The first step is to get historical data of resource usage by individuals (like CPU and/or memory usage by containers). So we have timeseries describing the evolution of these consumptions. We perform a clustering on these timeseries for grouping individuals into similar profile groups.

Then we apply a heuristic, developped using clustering information (like consumption profiles) to smartly allocate individuals (containers) on the nodes, trying to save resources and prevent from overflows or other problems.

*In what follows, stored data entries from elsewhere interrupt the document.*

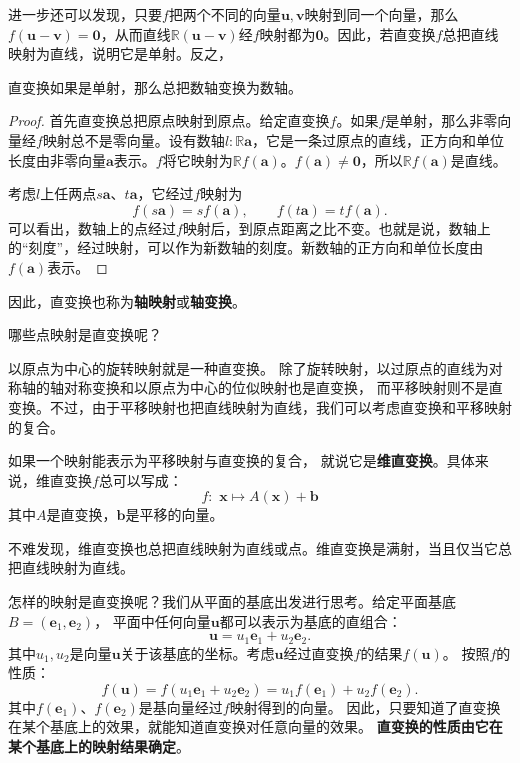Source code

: \documentclass[12pt,UTF8]{ctexbook}
\begin{document}
进一步还可以发现，只要$f$把两个不同的向量$\mathbf{u}, \mathbf{v}$映射到同一个向量，那么$f(\mathbf{u}-\mathbf{v}) = \mathbf{0}$，从而直线$\mathbb{R}(\mathbf{u} - \mathbf{v})$经$f$映射都为$\mathbf{0}$。因此，若直变换$f$总把直线映射为直线，说明它是单射。反之，
\begin{tm}
    直变换如果是单射，那么总把数轴变换为数轴。
\end{tm}
\begin{proof}
    首先直变换总把原点映射到原点。给定直变换$f$。如果$f$是单射，那么非零向量经$f$映射总不是零向量。设有数轴$l: \mathbb{R}\mathbf{a}$，它是一条过原点的直线，正方向和单位长度由非零向量$\mathbf{a}$表示。$f$将它映射为$\mathbb{R}f(\mathbf{a})$。$f(\mathbf{a})\neq \mathbf{0}$，所以$\mathbb{R}f(\mathbf{a})$是直线。

    考虑$l$上任两点$s\mathbf{a}$、$t\mathbf{a}$，它经过$f$映射为
    $$ f(s\mathbf{a}) = sf(\mathbf{a}),\qquad f(t\mathbf{a}) = tf(\mathbf{a}).$$
    可以看出，数轴上的点经过$f$映射后，到原点距离之比不变。也就是说，数轴上的“刻度”，经过映射，可以作为新数轴的刻度。新数轴的正方向和单位长度由$f(\mathbf{a})$表示。
\end{proof}

因此，直变换也称为\textbf{轴映射}或\textbf{轴变换}。

哪些点映射是直变换呢？

以原点为中心的旋转映射就是一种直变换。
除了旋转映射，以过原点的直线为对称轴的轴对称变换和以原点为中心的位似映射也是直变换，
而平移映射则不是直变换。不过，由于平移映射也把直线映射为直线，我们可以考虑直变换和平移映射的复合。

\begin{df}
    如果一个映射能表示为平移映射与直变换的复合，
    就说它是\textbf{维直变换}。具体来说，维直变换$f$总可以写成：
    $$ f: \,\, \mathbf{x} \mapsto A(\mathbf{x}) + \mathbf{b} $$
    其中$A$是直变换，$\mathbf{b}$是平移的向量。
\end{df}
不难发现，维直变换也总把直线映射为直线或点。维直变换是满射，当且仅当它总把直线映射为直线。

怎样的映射是直变换呢？我们从平面的基底出发进行思考。给定平面基底$B = (\mathbf{e}_1, \mathbf{e}_2)$，
平面中任何向量$\mathbf{u}$都可以表示为基底的直组合：
$$ \mathbf{u} = u_1 \mathbf{e}_1 + u_2 \mathbf{e}_2.$$
其中$u_1, u_2$是向量$\mathbf{u}$关于该基底的坐标。考虑$\mathbf{u}$经过直变换$f$的结果$f(\mathbf{u})$。
按照$f$的性质：
$$ f(\mathbf{u}) = f(u_1 \mathbf{e}_1 + u_2 \mathbf{e}_2) = u_1 f(\mathbf{e}_1) + u_2 f(\mathbf{e}_2).$$
其中$f(\mathbf{e}_1)$、$f(\mathbf{e}_2)$是基向量经过$f$映射得到的向量。
因此，只要知道了直变换在某个基底上的效果，就能知道直变换对任意向量的效果。
\textbf{直变换的性质由它在某个基底上的映射结果确定}。
\end{document}
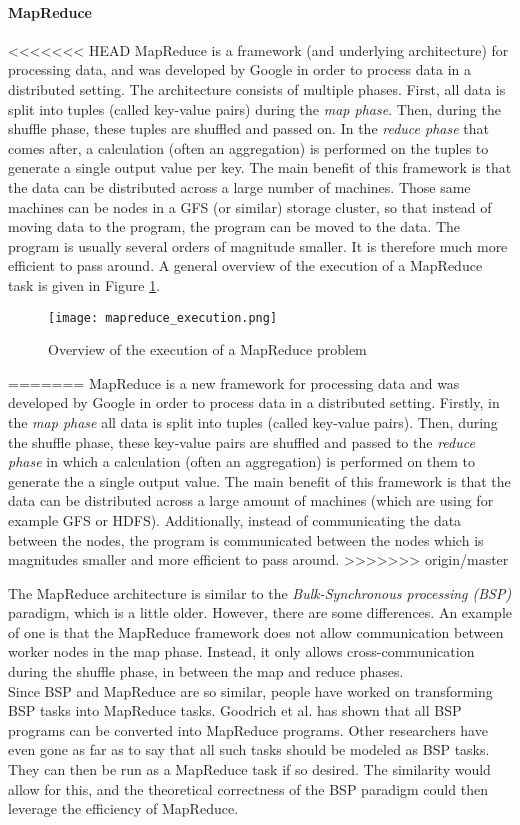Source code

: \paragraph{MapReduce}
<<<<<<< HEAD
MapReduce is a framework (and underlying architecture) for processing data, and was developed by Google\cite{Dean04} in order to process data in a distributed setting. The architecture consists of multiple phases. First, all data is split into tuples (called key-value pairs) during the \textit{map phase}. Then, during the shuffle phase, these tuples are shuffled and passed on. In the \textit{reduce phase} that comes after, a calculation (often an aggregation) is performed on the tuples to generate a single output value per key. The main benefit of this framework is that the data can be distributed across a large number of machines. Those same machines can be nodes in a GFS (or similar) storage cluster, so that instead of moving data to the program, the program can be moved to the data. The program is usually several orders of magnitude smaller. It is therefore much more efficient to pass around. A general overview of the execution of a MapReduce task is given in Figure \ref{mapreduce_execution}.

\begin{figure}
	\texttt{[image: mapreduce\_execution.png]}
	\caption{Overview of the execution of a MapReduce problem\cite{Dean04}}
	\label{mapreduce_execution}
\end{figure}
=======
MapReduce is a new framework for processing data and was developed by Google\cite{Dean04} in order to process data in a distributed setting. Firstly, in the \textit{map phase} all data is split into tuples (called key-value pairs). Then, during the shuffle phase, these key-value pairs are shuffled and passed to the \textit{reduce phase} in which a calculation (often an aggregation) is performed on them to generate the a single output value. The main benefit of this framework is that the data can be distributed across a large amount of machines (which are using for example GFS or HDFS). Additionally, instead of communicating the data between the nodes, the program is communicated between the nodes which is magnitudes smaller and more efficient to pass around.
>>>>>>> origin/master

The MapReduce architecture is similar to the \textit{Bulk-Synchronous processing (BSP)} paradigm, which is a little older. However, there are some differences. An example of one is that the MapReduce framework does not allow communication between worker nodes in the map phase. Instead, it only allows cross-communication during the shuffle phase, in between the map and reduce phases\cite{Pace12}.\\
Since BSP and MapReduce are so similar, people have worked on transforming BSP tasks into MapReduce tasks. Goodrich et al.\cite{Goo11} has shown that all BSP programs can be converted into MapReduce programs. Other researchers have even gone as far as to say that all such tasks should be modeled as BSP tasks. They can then be run as a MapReduce task if so desired. The similarity would allow for this, and the theoretical correctness of the BSP paradigm could then leverage the efficiency of MapReduce\cite{Pace12}.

Then we initiate a loop in which we retrieve new data as things progress (the evolution of resource consumption), we check the validity of existing clustering (update it if needed), and adapt the existing allocation depending on the clustering evolution.

Usage example

hots has been developped using historical data (.CSV files) and can be run alone in this case. A streaming platform (Kafka) has been added to have streaming data incoming (from historical data or from real environment). But in order to be used with a rela environment, it has to be linked to a connector, that can send the data to Kafka, and retrieve the moving container messages (and apply these moves). The whole dataset (historical or real-time) has two period, based on time:

the first part is used to have the first timeseries, on which we perform the clustering
the second part is used for the streaming process, in which we retrieve data, incremente timestamp, and perform the evaluation described above.

A precise run description is given in section Process explanation.

Moreover, as this project started with a PhD, you can find a lot of details in the thesis manuscript here (state of the art, algorithms, optimization models, benchmark …).